The difference of risk management and revenue assurance could be summed up in one sentence by defining RA as an actual risk mitigating activity and NOT a risk managing function. Revenue assurance activities or controls are implemented exactly to reduce the risk of revenue leakage within a system that is both dependent on human interactions/communication and a complicated technical system that has to be properly configured to record and pass on information until it is billed. It is NOT managing risk, it is an ACTUAL implementation of the solution for a specific risk.

Therefore, my understanding of what Eric is saying, but also my personal belief, is that RA is one of many ways of dealing with one of many risks within a specific business (telecoms). It is indeed true that risks vary and can be dealt with in many ways – from taking out burglary insurance to enhancing your product portfolio. These are definitely not part of RA, although there is a wealth of information available within RA to aid the decision making (i.e. for products – usage, trends, credit controls etc). The point that is made is that RA has the quantification and the analysis of this can offer a lot of information to the business. Behind the numbers might be a problematic system, lack of resources or a cry for a process improvement. This is for management to see and decide upon.
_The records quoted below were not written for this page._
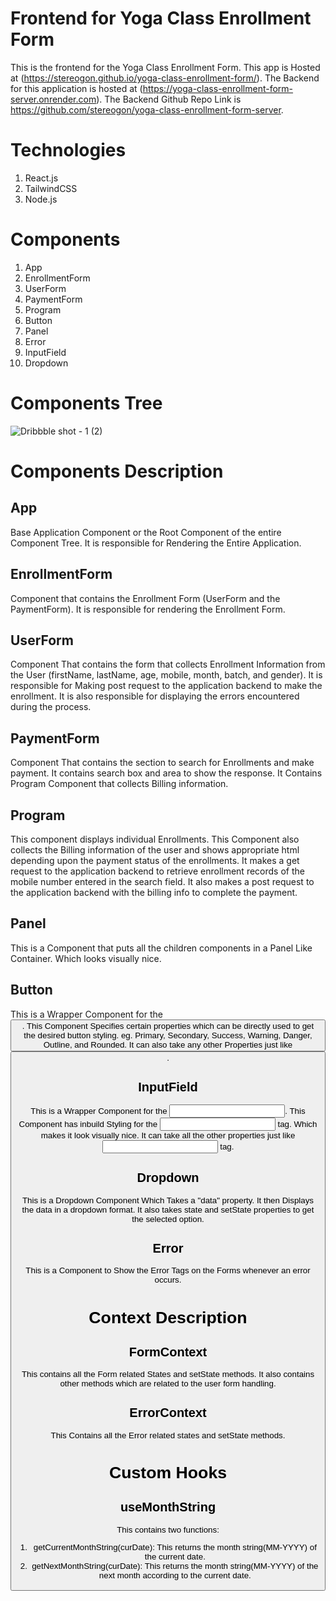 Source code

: # Frontend for Yoga Class Enrollment Form
This is the frontend for the Yoga Class Enrollment Form. This app is Hosted at (https://stereogon.github.io/yoga-class-enrollment-form/). The Backend for this application is hosted at (https://yoga-class-enrollment-form-server.onrender.com). The Backend Github Repo Link is https://github.com/stereogon/yoga-class-enrollment-form-server.

# Technologies
1. React.js
2. TailwindCSS
3. Node.js

# Components
1. App
2. EnrollmentForm
3. UserForm
4. PaymentForm
5. Program
6. Button
7. Panel
8. Error
9. InputField
10. Dropdown

# Components Tree
![Dribbble shot - 1 (2)](https://user-images.githubusercontent.com/64136587/208112955-4ca94ede-a515-48db-adc5-2991a8bcde58.png)

# Components Description
## App 
Base Application Component or the Root Component of the entire Component Tree. It is responsible for Rendering the Entire Application.

## EnrollmentForm
Component that contains the Enrollment Form (UserForm and the PaymentForm). It is responsible for rendering the Enrollment Form.

## UserForm
Component That contains the form that collects Enrollment Information from the User (firstName, lastName, age, mobile, month, batch, and gender). It is responsible for Making post request to the application backend to make the enrollment. It is also responsible for displaying the errors encountered during the process.

## PaymentForm
Component That contains the section to search for Enrollments and make payment. It contains search box and area to show the response. It Contains Program Component that collects Billing information.

## Program
This component displays individual Enrollments. This Component also collects the Billing information of the user and shows appropriate html depending upon the payment status of the enrollments. It makes a get request to the application backend to retrieve enrollment records of the mobile number entered in the search field. It also makes a post request to the application backend with the billing info to complete the payment.

## Panel
This is a Component that puts all the children components in a Panel Like Container. Which looks visually nice.

## Button
This is a Wrapper Component for the <button>. This Component Specifies certain properties which can be directly used to get the desired button styling. eg. Primary, Secondary, Success, Warning, Danger, Outline, and Rounded. It can also take any other Properties just like <button>.
  
## InputField
This is a Wrapper Component for the <input>. This Component has inbuild Styling for the <input> tag. Which makes it look visually nice. It can take all the other properties just like <input> tag.
  
## Dropdown
This is a Dropdown Component Which Takes a "data" property. It then Displays the data in a dropdown format. It also takes state and setState properties to get the selected option.
  
## Error
This is a Component to Show the Error Tags on the Forms whenever an error occurs.
  
# Context Description
## FormContext
This contains all the Form related States and setState methods. It also contains other methods which are related to the user form handling.
  
## ErrorContext
This Contains all the Error related states and setState methods.
  
# Custom Hooks
## useMonthString
This contains two functions:
1. getCurrentMonthString(curDate): This returns the month string(MM-YYYY) of the current date. 
2. getNextMonthString(curDate): This returns the month string(MM-YYYY) of the next month according to the current date.
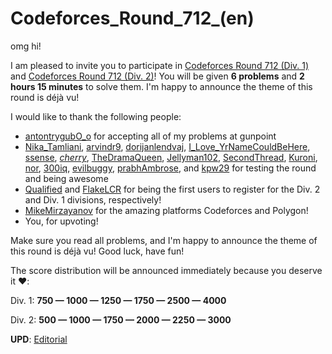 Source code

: # Codeforces_Round_712_(en)

omg hi!

I am pleased to invite you to participate in [Codeforces Round 712 (Div. 1)](https://codeforces.com/contest/1503 "Codeforces Round 712 (Div. 1)") and [Codeforces Round 712 (Div. 2)](https://codeforces.com/contest/1504 "Codeforces Round 712 (Div. 2)")! You will be given **6 problems** and **2 hours 15 minutes** to solve them. I'm happy to announce the theme of this round is déjà vu!

I would like to thank the following people:

 * [antontrygubO_o](https://codeforces.com/https://images.emojiterra.com/twitter/512px/1f921.png "The Entire Circus") for accepting all of my problems at gunpoint
* [Nika_Tamliani](https://codeforces.com/profile/Nika_Tamliani "Useless Tester Nika_Tamliani"), [arvindr9](https://codeforces.com/profile/arvindr9 "Useless Tester arvindr9"), [dorijanlendvaj](https://codeforces.com/profile/dorijanlendvaj "Useful Tester dorijanlendvaj"), [I_Love_YrNameCouldBeHere](https://codeforces.com/profile/I_Love_YrNameCouldBeHere "Useful Tester I_Love_YrNameCouldBeHere"), [ssense](https://codeforces.com/profile/ssense "Useless Tester ssense"), [_cherry_](https://codeforces.com/profile/_cherry_ "Useless Tester _cherry_"), [TheDramaQueen](https://codeforces.com/profile/TheDramaQueen "Useless Tester TheDramaQueen"), [Jellyman102](https://codeforces.com/profile/Jellyman102 "Useless Tester Jellyman102"), [SecondThread](https://codeforces.com/profile/SecondThread "Useful Tester SecondThread"), [Kuroni](https://codeforces.com/profile/Kuroni "Useful Tester Kuroni"), [nor](https://codeforces.com/profile/nor "Useful Tester nor"), [300iq](https://codeforces.com/profile/300iq "Useless Tester 300iq"), [evilbuggy](https://codeforces.com/profile/evilbuggy "Useless Tester evilbuggy"), [prabhAmbrose](https://codeforces.com/profile/prabhAmbrose "Useless Tester prabhAmbrose"), and [kpw29](https://codeforces.com/profile/kpw29 "Useful Tester kpw29") for testing the round and being awesome
* [Qualified](https://codeforces.com/profile/Qualified "Specialist Qualified") and [FlakeLCR](https://codeforces.com/profile/FlakeLCR "Master FlakeLCR") for being the first users to register for the Div. 2 and Div. 1 divisions, respectively!
* [MikeMirzayanov](https://codeforces.com/profile/MikeMirzayanov "The Real Top Contributor") for the amazing platforms Codeforces and Polygon!
* You, for upvoting!

 Make sure you read all problems, and I'm happy to announce the theme of this round is déjà vu! Good luck, have fun!

The score distribution will be announced immediately because you deserve it ❤️:

Div. 1: **750 — 1000 — 1250 — 1750 — 2500 — 4000**

Div. 2: **500 — 1000 — 1750 — 2000 — 2250 — 3000**

**UPD**: [Editorial](Tutorial_(en).md)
Obviously a breakthrough in the industry can make most of RA controls completely irrelevant. This is why a good analyst is not the one who can fool around with an expensive toy but one that can take the information, dig in and analyse it. Analyse the issue and propose a solution. If not even this is available to RA then it is limited to donkey work. After the data and analysis is presented it is again clearly management’s call to decide where to allocate resources.

Being a hybrid function, with a demanding skill set required to do well (and in addition a high level of telecoms required) RA does seems to be very limited in both the type of work and its impact within the organization. As Eric alluded to, sometimes RA personnel might feel that it is a natural progression to general risk management – when, in fact, the relationship is not so strong. It is in the interest of RA to avoid this misinterpretation and to focus on delivering the best checks that it can. However, something has to give; RA should be involved in the product development, sign off product notes before they launch, it has to have a simple BI tool to present some information more effectively, it should be guaranteed reliable and complete data and allowed to make suggestions for process improvements. RA does not want any part in risk management, but it should be more than running a script and escalating exceptions. The infant grows into an adult whether the parent likes it or not – each stage has its benefits and drawbacks – but the parent needs to be involved and understand his/her child in order to help it along and allow it to express its full potential.